Materi bumbu komedi dalam The Wild Robot sangat fresh. Tak terkesan garing atau jayus. Saya dibuat tertawa dengan adegan anak-anak tikus yang pura-pura mati karena melihat pemangsanya. Belum lagi jokes tentang parenting yang bisa-bisanya keluar dari induk tikus.
Kualitas animasi The Wild Robot juga sangat ciamik. Gambarnya tajam, jernih dan indah seperti lukisan seorang maestro. Gerakan tokoh-tokoh animasi terasa nyata dan halus sekali.
Maka tak ada alasan untuk tidak menonton The Wild Robot bersama keluargamu. Apalagi di tengah dunia yang masih diwarnai kecamuk perang, The Wild Robot makin relevan untuk ditonton. Film animasi ini seperti pesan pengingat bahwa kebaikan tetap harus terus disemai. Tak peduli betapa kacaunya dunia.
10. Anora
Cuplikan adegan di film Anora Foto: dok film Anora |
Anora menawarkan kamu cerita Cinderella, dari kehidupan malam menjadi kaya raya. Dia menemukan pangeran tampan, Vanya yang merupakan putra dari oligarki Rusia. Vanya mempekerjakan Anora buat jadi pacarnya selama satu minggu dengan imbalan USD 15 ribu. Sebuah kesepakatan bagus yang bikin Anora menghabiskan waktu bersama Vanya dan teman-temannya.
Mikey Madison yang memerankan Anora memang patut diacungi jempol. Dia boleh dibilang cukup anyar di layar Hollywood. Peran kecilnya yang lumayan membekas saat muncul dalam film Quentin Tarantino, Once Upon a Time... in Hollywood.

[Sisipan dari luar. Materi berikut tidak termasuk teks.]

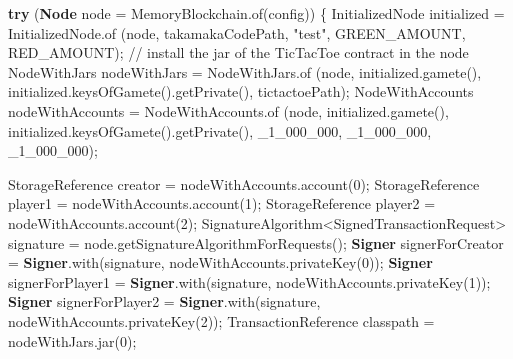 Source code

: \documentclass[a4paper,]{book}
\newenvironment{Shaded}{\begin{snugshade}}{\end{snugshade}}
\newcommand{\BuiltInTok}[1]{\textcolor[rgb]{0.39,0.29,0.61}{\textbf{#1}}}
\newcommand{\CommentTok}[1]{\textcolor[rgb]{0.54,0.53,0.53}{#1}}
\newcommand{\DecValTok}[1]{\textcolor[rgb]{0.69,0.50,0.00}{#1}}
\newcommand{\FunctionTok}[1]{\textcolor[rgb]{0.39,0.29,0.61}{#1}}
\newcommand{\KeywordTok}[1]{\textcolor[rgb]{0.12,0.11,0.11}{\textbf{#1}}}
\newcommand{\NormalTok}[1]{\textcolor[rgb]{0.12,0.11,0.11}{#1}}
\newcommand{\StringTok}[1]{\textcolor[rgb]{0.75,0.01,0.01}{#1}}
\renewenvironment{Shaded}{\begin{snugshade}\small}{\end{snugshade}}
\begin{document}
{\begin{Shaded}
\begin{Highlighting}[]
    \KeywordTok{try}\NormalTok{ (}\BuiltInTok{Node}\NormalTok{ node = MemoryBlockchain.}\FunctionTok{of}\NormalTok{(config)) \{}
\NormalTok{      InitializedNode initialized = InitializedNode.}\FunctionTok{of}
\NormalTok{        (node, takamakaCodePath, }\StringTok{"test"}\NormalTok{, GREEN_AMOUNT, RED_AMOUNT);}
      \CommentTok{// install the jar of the TicTacToe contract in the node}
\NormalTok{      NodeWithJars nodeWithJars = NodeWithJars.}\FunctionTok{of}
\NormalTok{        (node, initialized.}\FunctionTok{gamete}\NormalTok{(), initialized.}\FunctionTok{keysOfGamete}\NormalTok{().}\FunctionTok{getPrivate}\NormalTok{(),}
\NormalTok{         tictactoePath);}
\NormalTok{      NodeWithAccounts nodeWithAccounts = NodeWithAccounts.}\FunctionTok{of}
\NormalTok{        (node, initialized.}\FunctionTok{gamete}\NormalTok{(), initialized.}\FunctionTok{keysOfGamete}\NormalTok{().}\FunctionTok{getPrivate}\NormalTok{(),}
\NormalTok{        _}\DecValTok{1_000_000}\NormalTok{, _}\DecValTok{1_000_000}\NormalTok{, _}\DecValTok{1_000_000}\NormalTok{);}

\NormalTok{      StorageReference creator = nodeWithAccounts.}\FunctionTok{account}\NormalTok{(}\DecValTok{0}\NormalTok{);}
\NormalTok{      StorageReference player1 = nodeWithAccounts.}\FunctionTok{account}\NormalTok{(}\DecValTok{1}\NormalTok{);}
\NormalTok{      StorageReference player2 = nodeWithAccounts.}\FunctionTok{account}\NormalTok{(}\DecValTok{2}\NormalTok{);}
\NormalTok{      SignatureAlgorithm<SignedTransactionRequest> signature}
\NormalTok{        = node.}\FunctionTok{getSignatureAlgorithmForRequests}\NormalTok{();}
      \BuiltInTok{Signer}\NormalTok{ signerForCreator = }\BuiltInTok{Signer}\NormalTok{.}\FunctionTok{with}\NormalTok{(signature, nodeWithAccounts.}\FunctionTok{privateKey}\NormalTok{(}\DecValTok{0}\NormalTok{));}
      \BuiltInTok{Signer}\NormalTok{ signerForPlayer1 = }\BuiltInTok{Signer}\NormalTok{.}\FunctionTok{with}\NormalTok{(signature, nodeWithAccounts.}\FunctionTok{privateKey}\NormalTok{(}\DecValTok{1}\NormalTok{));}
      \BuiltInTok{Signer}\NormalTok{ signerForPlayer2 = }\BuiltInTok{Signer}\NormalTok{.}\FunctionTok{with}\NormalTok{(signature, nodeWithAccounts.}\FunctionTok{privateKey}\NormalTok{(}\DecValTok{2}\NormalTok{));}
\NormalTok{      TransactionReference classpath = nodeWithJars.}\FunctionTok{jar}\NormalTok{(}\DecValTok{0}\NormalTok{);}


\end{Highlighting}
\end{Shaded}}
\end{document}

Tapi di sini, Mikey Madison memberikan penampilan yang layak mendapat tepuk tangan. Kamu bakal dibuat hanyut dalam perasaan Anora, mempercayainya dan pada tahap apa pun dia gak menampilkan hati yang keras dan sinis.
Anora tahu di mana tempatnya, meski pun tersenyum, dia masih meyakinkan kamu buat mengerti isi hati sebenarnya. Apa yang terjadi selanjutnya adalah ketidaksetiaan dari Vanya yang mengerikan. Intinya, Vanya gak lebih sombong dari pria lain yang datang ke kamar pribadi Anora. Bedanya cuma dia muda, ganteng, kaya banget dan mau menikahinya.
Sean Baker, sang sutradara memang punya obsesi mengangkat cerita tentang pelacur. Dia mengeksploitasi kehidupan itu, terutama dalam Anora yang punya cerita lugas dan berotot.
Simak Video "Video 'Jurassic World: Rebirth', Mimpi Scarlett Johansson yang Jadi Nyata"
[Gambas:Video 20detik]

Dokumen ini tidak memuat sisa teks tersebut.